# Collected data
*** Begin section ***

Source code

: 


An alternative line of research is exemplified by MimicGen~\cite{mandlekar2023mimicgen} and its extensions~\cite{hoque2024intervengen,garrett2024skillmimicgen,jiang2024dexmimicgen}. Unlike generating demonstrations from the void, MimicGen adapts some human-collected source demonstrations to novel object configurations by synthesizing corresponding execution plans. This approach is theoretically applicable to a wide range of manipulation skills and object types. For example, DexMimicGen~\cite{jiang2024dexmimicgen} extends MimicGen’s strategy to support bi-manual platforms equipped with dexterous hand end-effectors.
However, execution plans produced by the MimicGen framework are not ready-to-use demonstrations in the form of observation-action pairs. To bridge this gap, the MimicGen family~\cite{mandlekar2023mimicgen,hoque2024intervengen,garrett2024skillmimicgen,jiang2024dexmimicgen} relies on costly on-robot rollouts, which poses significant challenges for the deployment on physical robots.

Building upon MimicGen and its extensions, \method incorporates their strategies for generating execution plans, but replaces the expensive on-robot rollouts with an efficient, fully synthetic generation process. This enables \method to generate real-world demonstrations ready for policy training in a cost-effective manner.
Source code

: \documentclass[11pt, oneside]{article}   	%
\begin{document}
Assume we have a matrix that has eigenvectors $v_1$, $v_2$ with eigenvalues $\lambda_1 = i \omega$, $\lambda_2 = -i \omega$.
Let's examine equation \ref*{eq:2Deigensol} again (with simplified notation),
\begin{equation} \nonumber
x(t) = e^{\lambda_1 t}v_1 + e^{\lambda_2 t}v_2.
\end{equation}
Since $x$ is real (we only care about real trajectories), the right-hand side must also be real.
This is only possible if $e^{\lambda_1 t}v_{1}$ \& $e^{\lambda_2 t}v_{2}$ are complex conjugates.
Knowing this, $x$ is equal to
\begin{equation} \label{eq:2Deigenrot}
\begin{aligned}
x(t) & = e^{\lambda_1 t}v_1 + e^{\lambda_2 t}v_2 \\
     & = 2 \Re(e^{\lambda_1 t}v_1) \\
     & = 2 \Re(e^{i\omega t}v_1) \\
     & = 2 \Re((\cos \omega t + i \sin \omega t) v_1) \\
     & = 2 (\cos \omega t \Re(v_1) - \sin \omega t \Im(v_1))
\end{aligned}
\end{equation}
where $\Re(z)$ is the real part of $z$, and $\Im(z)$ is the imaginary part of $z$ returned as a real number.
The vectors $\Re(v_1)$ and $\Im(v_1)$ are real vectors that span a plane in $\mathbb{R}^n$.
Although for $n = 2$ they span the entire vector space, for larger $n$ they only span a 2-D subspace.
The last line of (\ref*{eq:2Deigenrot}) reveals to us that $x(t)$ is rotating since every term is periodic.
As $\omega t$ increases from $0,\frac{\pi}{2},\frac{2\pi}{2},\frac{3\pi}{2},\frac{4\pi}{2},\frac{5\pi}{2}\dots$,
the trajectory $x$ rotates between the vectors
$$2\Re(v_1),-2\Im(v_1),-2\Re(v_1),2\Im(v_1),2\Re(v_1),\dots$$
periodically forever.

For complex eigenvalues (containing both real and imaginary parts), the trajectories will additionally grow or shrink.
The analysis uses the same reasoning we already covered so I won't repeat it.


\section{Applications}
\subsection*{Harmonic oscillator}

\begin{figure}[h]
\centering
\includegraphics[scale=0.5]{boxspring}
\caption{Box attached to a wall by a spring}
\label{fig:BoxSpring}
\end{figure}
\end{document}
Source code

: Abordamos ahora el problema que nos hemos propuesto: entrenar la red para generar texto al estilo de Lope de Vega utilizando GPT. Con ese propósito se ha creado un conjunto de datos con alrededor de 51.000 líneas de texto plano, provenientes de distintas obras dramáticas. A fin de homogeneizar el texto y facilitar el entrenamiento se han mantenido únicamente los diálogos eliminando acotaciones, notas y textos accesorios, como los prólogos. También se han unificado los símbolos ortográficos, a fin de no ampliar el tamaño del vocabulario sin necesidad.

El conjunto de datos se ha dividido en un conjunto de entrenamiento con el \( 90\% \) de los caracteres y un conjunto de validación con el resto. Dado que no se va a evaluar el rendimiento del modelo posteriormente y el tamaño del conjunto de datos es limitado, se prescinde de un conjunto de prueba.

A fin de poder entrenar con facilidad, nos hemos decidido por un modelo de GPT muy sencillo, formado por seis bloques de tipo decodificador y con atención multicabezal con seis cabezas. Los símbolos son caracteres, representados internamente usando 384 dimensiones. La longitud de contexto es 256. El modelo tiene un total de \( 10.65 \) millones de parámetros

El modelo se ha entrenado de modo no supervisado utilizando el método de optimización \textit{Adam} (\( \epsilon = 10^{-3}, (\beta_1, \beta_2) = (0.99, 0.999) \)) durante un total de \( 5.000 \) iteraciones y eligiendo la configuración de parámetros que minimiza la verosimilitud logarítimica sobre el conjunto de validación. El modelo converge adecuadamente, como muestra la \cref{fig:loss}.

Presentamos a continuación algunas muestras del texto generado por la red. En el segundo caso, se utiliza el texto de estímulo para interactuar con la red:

*** End section ***

Line by line, reproduce the data exactly.

Source code

: 


An alternative line of research is exemplified by MimicGen~\cite{mandlekar2023mimicgen} and its extensions~\cite{hoque2024intervengen,garrett2024skillmimicgen,jiang2024dexmimicgen}. Unlike generating demonstrations from the void, MimicGen adapts some human-collected source demonstrations to novel object configurations by synthesizing corresponding execution plans. This approach is theoretically applicable to a wide range of manipulation skills and object types. For example, DexMimicGen~\cite{jiang2024dexmimicgen} extends MimicGen’s strategy to support bi-manual platforms equipped with dexterous hand end-effectors.
However, execution plans produced by the MimicGen framework are not ready-to-use demonstrations in the form of observation-action pairs. To bridge this gap, the MimicGen family~\cite{mandlekar2023mimicgen,hoque2024intervengen,garrett2024skillmimicgen,jiang2024dexmimicgen} relies on costly on-robot rollouts, which poses significant challenges for the deployment on physical robots.

Building upon MimicGen and its extensions, \method incorporates their strategies for generating execution plans, but replaces the expensive on-robot rollouts with an efficient, fully synthetic generation process. This enables \method to generate real-world demonstrations ready for policy training in a cost-effective manner.
Source code

: \documentclass[11pt, oneside]{article}   	%
\begin{document}
Assume we have a matrix that has eigenvectors $v_1$, $v_2$ with eigenvalues $\lambda_1 = i \omega$, $\lambda_2 = -i \omega$.
Let's examine equation \ref*{eq:2Deigensol} again (with simplified notation),
\begin{equation} \nonumber
x(t) = e^{\lambda_1 t}v_1 + e^{\lambda_2 t}v_2.
\end{equation}
Since $x$ is real (we only care about real trajectories), the right-hand side must also be real.
This is only possible if $e^{\lambda_1 t}v_{1}$ \& $e^{\lambda_2 t}v_{2}$ are complex conjugates.
Knowing this, $x$ is equal to
\begin{equation} \label{eq:2Deigenrot}
\begin{aligned}
x(t) & = e^{\lambda_1 t}v_1 + e^{\lambda_2 t}v_2 \\
     & = 2 \Re(e^{\lambda_1 t}v_1) \\
     & = 2 \Re(e^{i\omega t}v_1) \\
     & = 2 \Re((\cos \omega t + i \sin \omega t) v_1) \\
     & = 2 (\cos \omega t \Re(v_1) - \sin \omega t \Im(v_1))
\end{aligned}
\end{equation}
where $\Re(z)$ is the real part of $z$, and $\Im(z)$ is the imaginary part of $z$ returned as a real number.
The vectors $\Re(v_1)$ and $\Im(v_1)$ are real vectors that span a plane in $\mathbb{R}^n$.
Although for $n = 2$ they span the entire vector space, for larger $n$ they only span a 2-D subspace.
The last line of (\ref*{eq:2Deigenrot}) reveals to us that $x(t)$ is rotating since every term is periodic.
As $\omega t$ increases from $0,\frac{\pi}{2},\frac{2\pi}{2},\frac{3\pi}{2},\frac{4\pi}{2},\frac{5\pi}{2}\dots$,
the trajectory $x$ rotates between the vectors
$$2\Re(v_1),-2\Im(v_1),-2\Re(v_1),2\Im(v_1),2\Re(v_1),\dots$$
periodically forever.

For complex eigenvalues (containing both real and imaginary parts), the trajectories will additionally grow or shrink.
The analysis uses the same reasoning we already covered so I won't repeat it.


\section{Applications}
\subsection*{Harmonic oscillator}

\begin{figure}[h]
\centering
\includegraphics[scale=0.5]{boxspring}
\caption{Box attached to a wall by a spring}
\label{fig:BoxSpring}
\end{figure}
\end{document}
Source code

: Abordamos ahora el problema que nos hemos propuesto: entrenar la red para generar texto al estilo de Lope de Vega utilizando GPT. Con ese propósito se ha creado un conjunto de datos con alrededor de 51.000 líneas de texto plano, provenientes de distintas obras dramáticas. A fin de homogeneizar el texto y facilitar el entrenamiento se han mantenido únicamente los diálogos eliminando acotaciones, notas y textos accesorios, como los prólogos. También se han unificado los símbolos ortográficos, a fin de no ampliar el tamaño del vocabulario sin necesidad.

El conjunto de datos se ha dividido en un conjunto de entrenamiento con el \( 90\% \) de los caracteres y un conjunto de validación con el resto. Dado que no se va a evaluar el rendimiento del modelo posteriormente y el tamaño del conjunto de datos es limitado, se prescinde de un conjunto de prueba.

A fin de poder entrenar con facilidad, nos hemos decidido por un modelo de GPT muy sencillo, formado por seis bloques de tipo decodificador y con atención multicabezal con seis cabezas. Los símbolos son caracteres, representados internamente usando 384 dimensiones. La longitud de contexto es 256. El modelo tiene un total de \( 10.65 \) millones de parámetros

El modelo se ha entrenado de modo no supervisado utilizando el método de optimización \textit{Adam} (\( \epsilon = 10^{-3}, (\beta_1, \beta_2) = (0.99, 0.999) \)) durante un total de \( 5.000 \) iteraciones y eligiendo la configuración de parámetros que minimiza la verosimilitud logarítimica sobre el conjunto de validación. El modelo converge adecuadamente, como muestra la \cref{fig:loss}.

Presentamos a continuación algunas muestras del texto generado por la red. En el segundo caso, se utiliza el texto de estímulo para interactuar con la red:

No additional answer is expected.